» What you will do: Apart from the images, output the data below exactly.

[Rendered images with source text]
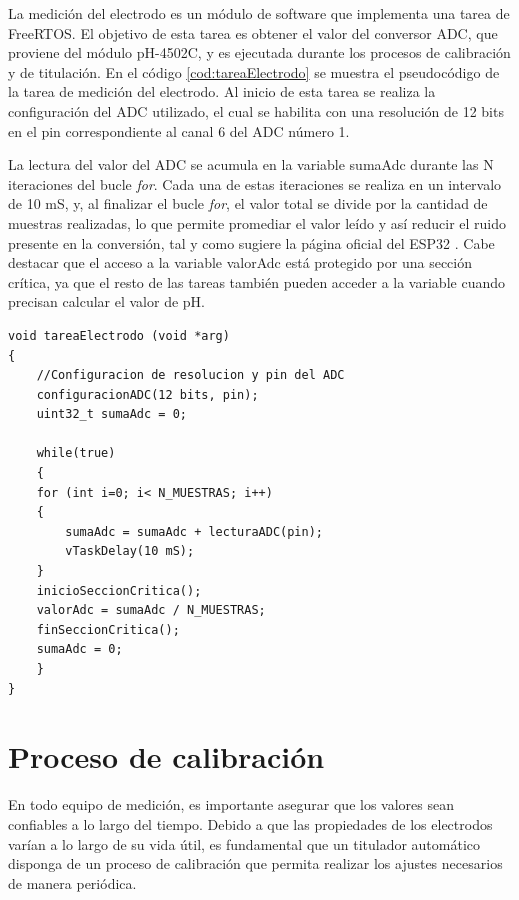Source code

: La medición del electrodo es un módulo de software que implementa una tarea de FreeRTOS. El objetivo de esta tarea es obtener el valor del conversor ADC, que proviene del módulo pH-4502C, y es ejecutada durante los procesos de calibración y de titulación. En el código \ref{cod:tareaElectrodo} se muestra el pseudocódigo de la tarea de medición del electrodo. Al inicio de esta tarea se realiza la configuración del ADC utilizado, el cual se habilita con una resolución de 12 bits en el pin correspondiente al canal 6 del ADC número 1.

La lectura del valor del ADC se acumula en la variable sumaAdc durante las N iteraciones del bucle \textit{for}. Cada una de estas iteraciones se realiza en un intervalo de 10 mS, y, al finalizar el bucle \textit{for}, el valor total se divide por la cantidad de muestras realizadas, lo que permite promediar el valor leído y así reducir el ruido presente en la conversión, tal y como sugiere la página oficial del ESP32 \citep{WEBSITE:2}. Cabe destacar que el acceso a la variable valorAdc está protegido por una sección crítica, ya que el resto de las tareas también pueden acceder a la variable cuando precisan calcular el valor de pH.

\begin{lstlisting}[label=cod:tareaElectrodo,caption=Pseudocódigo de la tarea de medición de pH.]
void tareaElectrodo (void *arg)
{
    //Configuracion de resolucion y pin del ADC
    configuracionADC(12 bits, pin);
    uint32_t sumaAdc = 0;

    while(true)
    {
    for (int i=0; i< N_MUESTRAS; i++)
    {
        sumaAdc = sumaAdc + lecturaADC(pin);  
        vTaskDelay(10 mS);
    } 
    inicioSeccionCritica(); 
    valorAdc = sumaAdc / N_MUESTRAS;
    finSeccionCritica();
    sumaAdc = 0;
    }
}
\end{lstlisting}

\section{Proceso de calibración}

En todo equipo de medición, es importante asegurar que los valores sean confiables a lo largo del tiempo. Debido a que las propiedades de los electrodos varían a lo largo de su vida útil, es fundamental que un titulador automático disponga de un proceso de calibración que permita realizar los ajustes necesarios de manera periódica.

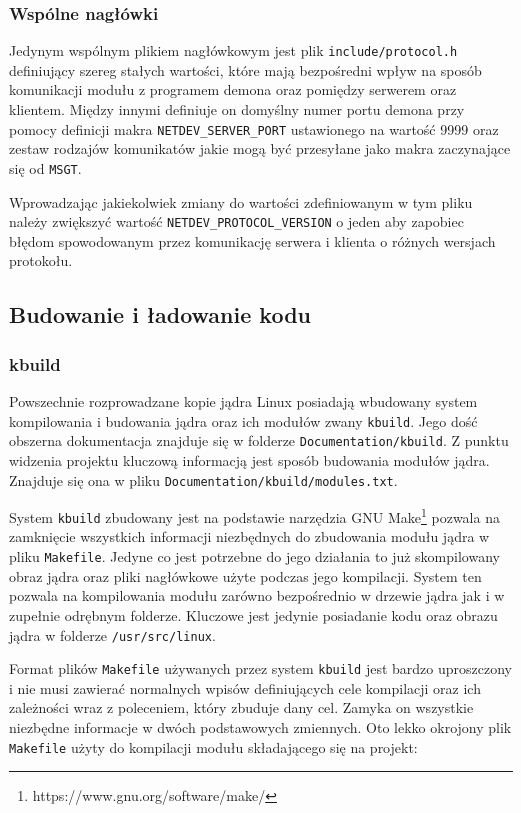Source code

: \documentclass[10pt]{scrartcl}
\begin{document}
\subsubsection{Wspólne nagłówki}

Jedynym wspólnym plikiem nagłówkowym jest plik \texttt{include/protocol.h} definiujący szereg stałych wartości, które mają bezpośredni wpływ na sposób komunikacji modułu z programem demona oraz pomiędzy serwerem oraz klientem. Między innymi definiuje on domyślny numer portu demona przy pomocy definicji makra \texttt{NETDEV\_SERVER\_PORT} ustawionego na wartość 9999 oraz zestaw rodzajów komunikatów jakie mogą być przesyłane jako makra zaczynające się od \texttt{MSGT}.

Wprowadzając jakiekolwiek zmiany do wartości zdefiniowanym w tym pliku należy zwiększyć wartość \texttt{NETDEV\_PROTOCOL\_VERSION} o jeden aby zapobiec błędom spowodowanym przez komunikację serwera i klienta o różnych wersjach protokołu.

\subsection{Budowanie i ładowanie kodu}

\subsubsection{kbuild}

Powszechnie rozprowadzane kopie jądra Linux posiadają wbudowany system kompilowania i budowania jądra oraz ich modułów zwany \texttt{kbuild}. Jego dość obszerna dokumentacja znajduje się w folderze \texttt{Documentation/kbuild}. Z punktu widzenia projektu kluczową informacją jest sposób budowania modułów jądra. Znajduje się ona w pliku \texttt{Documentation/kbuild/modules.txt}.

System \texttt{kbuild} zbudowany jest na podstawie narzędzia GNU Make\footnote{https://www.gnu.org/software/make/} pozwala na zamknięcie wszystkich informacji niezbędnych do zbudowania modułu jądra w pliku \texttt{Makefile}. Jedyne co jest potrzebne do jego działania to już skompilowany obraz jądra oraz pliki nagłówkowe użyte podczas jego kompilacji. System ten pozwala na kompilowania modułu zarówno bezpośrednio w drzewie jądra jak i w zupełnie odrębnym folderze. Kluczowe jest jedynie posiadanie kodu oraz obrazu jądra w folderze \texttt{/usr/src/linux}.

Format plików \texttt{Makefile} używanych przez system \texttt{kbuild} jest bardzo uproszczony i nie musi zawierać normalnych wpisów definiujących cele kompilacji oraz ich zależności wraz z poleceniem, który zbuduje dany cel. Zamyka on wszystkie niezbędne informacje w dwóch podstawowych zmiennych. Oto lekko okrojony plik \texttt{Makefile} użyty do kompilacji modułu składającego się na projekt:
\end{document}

» Your response:
Source code

: La medición del electrodo es un módulo de software que implementa una tarea de FreeRTOS. El objetivo de esta tarea es obtener el valor del conversor ADC, que proviene del módulo pH-4502C, y es ejecutada durante los procesos de calibración y de titulación. En el código \ref{cod:tareaElectrodo} se muestra el pseudocódigo de la tarea de medición del electrodo. Al inicio de esta tarea se realiza la configuración del ADC utilizado, el cual se habilita con una resolución de 12 bits en el pin correspondiente al canal 6 del ADC número 1.

La lectura del valor del ADC se acumula en la variable sumaAdc durante las N iteraciones del bucle \textit{for}. Cada una de estas iteraciones se realiza en un intervalo de 10 mS, y, al finalizar el bucle \textit{for}, el valor total se divide por la cantidad de muestras realizadas, lo que permite promediar el valor leído y así reducir el ruido presente en la conversión, tal y como sugiere la página oficial del ESP32 \citep{WEBSITE:2}. Cabe destacar que el acceso a la variable valorAdc está protegido por una sección crítica, ya que el resto de las tareas también pueden acceder a la variable cuando precisan calcular el valor de pH.

\begin{lstlisting}[label=cod:tareaElectrodo,caption=Pseudocódigo de la tarea de medición de pH.]
void tareaElectrodo (void *arg)
{
    //Configuracion de resolucion y pin del ADC
    configuracionADC(12 bits, pin);
    uint32_t sumaAdc = 0;

    while(true)
    {
    for (int i=0; i< N_MUESTRAS; i++)
    {
        sumaAdc = sumaAdc + lecturaADC(pin);  
        vTaskDelay(10 mS);
    } 
    inicioSeccionCritica(); 
    valorAdc = sumaAdc / N_MUESTRAS;
    finSeccionCritica();
    sumaAdc = 0;
    }
}
\end{lstlisting}

\section{Proceso de calibración}

En todo equipo de medición, es importante asegurar que los valores sean confiables a lo largo del tiempo. Debido a que las propiedades de los electrodos varían a lo largo de su vida útil, es fundamental que un titulador automático disponga de un proceso de calibración que permita realizar los ajustes necesarios de manera periódica.

Source code

: \documentclass[10pt]{scrartcl}
\begin{document}
\subsubsection{Wspólne nagłówki}

Jedynym wspólnym plikiem nagłówkowym jest plik \texttt{include/protocol.h} definiujący szereg stałych wartości, które mają bezpośredni wpływ na sposób komunikacji modułu z programem demona oraz pomiędzy serwerem oraz klientem. Między innymi definiuje on domyślny numer portu demona przy pomocy definicji makra \texttt{NETDEV\_SERVER\_PORT} ustawionego na wartość 9999 oraz zestaw rodzajów komunikatów jakie mogą być przesyłane jako makra zaczynające się od \texttt{MSGT}.

Wprowadzając jakiekolwiek zmiany do wartości zdefiniowanym w tym pliku należy zwiększyć wartość \texttt{NETDEV\_PROTOCOL\_VERSION} o jeden aby zapobiec błędom spowodowanym przez komunikację serwera i klienta o różnych wersjach protokołu.

\subsection{Budowanie i ładowanie kodu}

\subsubsection{kbuild}

Powszechnie rozprowadzane kopie jądra Linux posiadają wbudowany system kompilowania i budowania jądra oraz ich modułów zwany \texttt{kbuild}. Jego dość obszerna dokumentacja znajduje się w folderze \texttt{Documentation/kbuild}. Z punktu widzenia projektu kluczową informacją jest sposób budowania modułów jądra. Znajduje się ona w pliku \texttt{Documentation/kbuild/modules.txt}.

System \texttt{kbuild} zbudowany jest na podstawie narzędzia GNU Make\footnote{https://www.gnu.org/software/make/} pozwala na zamknięcie wszystkich informacji niezbędnych do zbudowania modułu jądra w pliku \texttt{Makefile}. Jedyne co jest potrzebne do jego działania to już skompilowany obraz jądra oraz pliki nagłówkowe użyte podczas jego kompilacji. System ten pozwala na kompilowania modułu zarówno bezpośrednio w drzewie jądra jak i w zupełnie odrębnym folderze. Kluczowe jest jedynie posiadanie kodu oraz obrazu jądra w folderze \texttt{/usr/src/linux}.

Format plików \texttt{Makefile} używanych przez system \texttt{kbuild} jest bardzo uproszczony i nie musi zawierać normalnych wpisów definiujących cele kompilacji oraz ich zależności wraz z poleceniem, który zbuduje dany cel. Zamyka on wszystkie niezbędne informacje w dwóch podstawowych zmiennych. Oto lekko okrojony plik \texttt{Makefile} użyty do kompilacji modułu składającego się na projekt:
\end{document}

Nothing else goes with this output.